The Role & Ethical Impact of Information Technology in the Distribution of Corporate Information

Christine Mallin and Sue Newell


Information technology has a key role to play in the distribution of corporate information. Increasingly companies are using the Internet as a means of distributing information to their shareholders and other groups. Already many companies have Internet sites which contain information about their company and products. There is an ongoing debate about whether companies should distribute information about their annual general meetings via the Internet and whether if this is done, it would disadvantage private shareholders, who may not have internet access.

In this paper, we look at this area from two viewpoints. Firstly we look at the type of information that companies disseminate via the Internet, what additional information might be made available, and what barriers, legal or otherwise, may need to be overcome. Secondly, we examine the ethical dimensions to the use of the Internet for distribution of corporate information, for whilst opportunities are created, there are also important ethical dimensions to consider, for example, whether provision of information is equitable for all investors/stakeholders, or whether some are denied access to information whether on economic, logistical, or some other grounds.

In the UK, and many partner EC countries, there are a number of existing legal impediments which effectively prohibit the full utilisation of electronic commerce facilities. For example, existing legal requirements may stipulate documents as hard copy and there is doubt also as to whether an electronic signature is necessarily valid, or whether the signature must be in “writing”. In the UK, for example, there is currently doubt over whether the Companies Act 1985 permits companies to send documents to shareholders by electronic means. In some cases, such as the sending of accounts and reports, the Act clearly does not permit documents to be sent, and in other cases it is doubtful. For example, a copy of the company’s annual accounts, together with a copy of the directors’ report, and the auditors’ report, must be sent to every member of the company, every holder of the companies’ debentures, and every person entitled to receive notice of general meetings. The conventional interpretation is that “copy” implies a hard copy, since there is no provision in the Companies Act specifically enabling delivery in non-legible form.

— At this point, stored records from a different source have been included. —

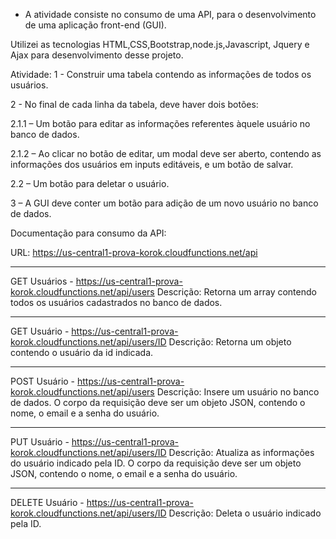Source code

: - A atividade consiste no consumo de uma API, para o desenvolvimento de uma aplicação front-end (GUI).

Utilizei as tecnologias HTML,CSS,Bootstrap,node.js,Javascript, Jquery e Ajax para desenvolvimento desse projeto.


Atividade:
1 - Construir uma tabela contendo as informações de todos os usuários.

2 - No final de cada linha da tabela, deve haver dois botões:

2.1.1 – Um botão para editar as informações referentes àquele usuário no banco de dados.

2.1.2 – Ao clicar no botão de editar, um modal deve ser aberto, contendo as informações dos usuários em inputs editáveis, e um botão de salvar.

2.2 – Um botão para deletar o usuário.

3 – A GUI deve conter um botão para adição de um novo usuário no banco de dados.

Documentação para consumo da API:


URL: https://us-central1-prova-korok.cloudfunctions.net/api
_____________________________________________________________________________

GET Usuários - https://us-central1-prova-korok.cloudfunctions.net/api/users
Descrição: Retorna um array contendo todos os usuários cadastrados no banco de dados.
_____________________________________________________________________________

GET Usuário - https://us-central1-prova-korok.cloudfunctions.net/api/users/ID
Descrição: Retorna um objeto contendo o usuário da id indicada.
_____________________________________________________________________________

POST Usuário - https://us-central1-prova-korok.cloudfunctions.net/api/users
Descrição: Insere um usuário no banco de dados. O corpo da requisição deve ser um objeto JSON, contendo o nome, o email e a senha do usuário.
____________________________________________________________________________

PUT Usuário - https://us-central1-prova-korok.cloudfunctions.net/api/users/ID
Descrição: Atualiza as informações do usuário indicado pela ID. O corpo da requisição deve ser um objeto JSON, contendo o nome, o email e a senha do usuário.
_____________________________________________________________________________

DELETE Usuário - https://us-central1-prova-korok.cloudfunctions.net/api/users/ID
Descrição: Deleta o usuário indicado pela ID.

Proposed changes to UK corporate law may enable any document which the Act requires the company to transmit physically to members to be sent, where the member has so agreed, to a fax number, or electronic address, nominated by the member. This would enable the report and accounts, the notice of meeting, and subject to EC constraints, other corporate actions to be communicated electronically. Similarly there is a proposal that a company may place any company communication required by the Act on a web-site or other electronic site accessible to members.

However in some cases it is a requirement of EC law that documents be transmitted in written form. This is the case, for example, in relation to pre-emption rights under the EC Second Company Law Directive (77/91/EEC). Any general power which is formulated will, therefore, be subject to certain specific derogations required by EC law.

The wide ranging review of company law in the U.K. and the significant amendments to the rules and regulations governing electronic communications which are likely to result are fully discussed. These changes will empower companies to utilise e-commerce to a much greater extent. We examine the significance of these proposed changes particularly in respect of the implications for individual as opposed to “group” users of such information.

This paper has the advantage of two perspectives: both an ethical viewpoint incorporating knowledge and innovation process, and a governance viewpoint incorporating the practicalities of corporate information dissemination in an information technology context.